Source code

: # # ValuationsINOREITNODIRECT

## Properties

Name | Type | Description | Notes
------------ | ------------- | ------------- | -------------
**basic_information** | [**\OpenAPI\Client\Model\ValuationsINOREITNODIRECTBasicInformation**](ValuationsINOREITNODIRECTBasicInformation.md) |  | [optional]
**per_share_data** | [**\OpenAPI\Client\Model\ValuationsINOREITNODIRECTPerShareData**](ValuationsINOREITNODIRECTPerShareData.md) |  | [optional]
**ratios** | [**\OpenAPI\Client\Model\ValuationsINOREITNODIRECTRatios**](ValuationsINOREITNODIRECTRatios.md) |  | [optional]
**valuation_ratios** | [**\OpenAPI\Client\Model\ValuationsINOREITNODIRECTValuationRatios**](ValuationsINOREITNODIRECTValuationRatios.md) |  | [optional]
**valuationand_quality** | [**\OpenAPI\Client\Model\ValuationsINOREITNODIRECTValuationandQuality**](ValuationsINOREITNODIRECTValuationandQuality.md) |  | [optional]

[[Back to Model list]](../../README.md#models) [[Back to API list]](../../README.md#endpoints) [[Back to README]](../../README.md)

──────────

● **WHAT YOU HAVE TO DO**
Every record above needs to be copied exactly.

● **ANSWER BELOW**
Source code

: # # ValuationsINOREITNODIRECT

## Properties

Name | Type | Description | Notes
------------ | ------------- | ------------- | -------------
**basic_information** | [**\OpenAPI\Client\Model\ValuationsINOREITNODIRECTBasicInformation**](ValuationsINOREITNODIRECTBasicInformation.md) |  | [optional]
**per_share_data** | [**\OpenAPI\Client\Model\ValuationsINOREITNODIRECTPerShareData**](ValuationsINOREITNODIRECTPerShareData.md) |  | [optional]
**ratios** | [**\OpenAPI\Client\Model\ValuationsINOREITNODIRECTRatios**](ValuationsINOREITNODIRECTRatios.md) |  | [optional]
**valuation_ratios** | [**\OpenAPI\Client\Model\ValuationsINOREITNODIRECTValuationRatios**](ValuationsINOREITNODIRECTValuationRatios.md) |  | [optional]
**valuationand_quality** | [**\OpenAPI\Client\Model\ValuationsINOREITNODIRECTValuationandQuality**](ValuationsINOREITNODIRECTValuationandQuality.md) |  | [optional]

[[Back to Model list]](../../README.md#models) [[Back to API list]](../../README.md#endpoints) [[Back to README]](../../README.md)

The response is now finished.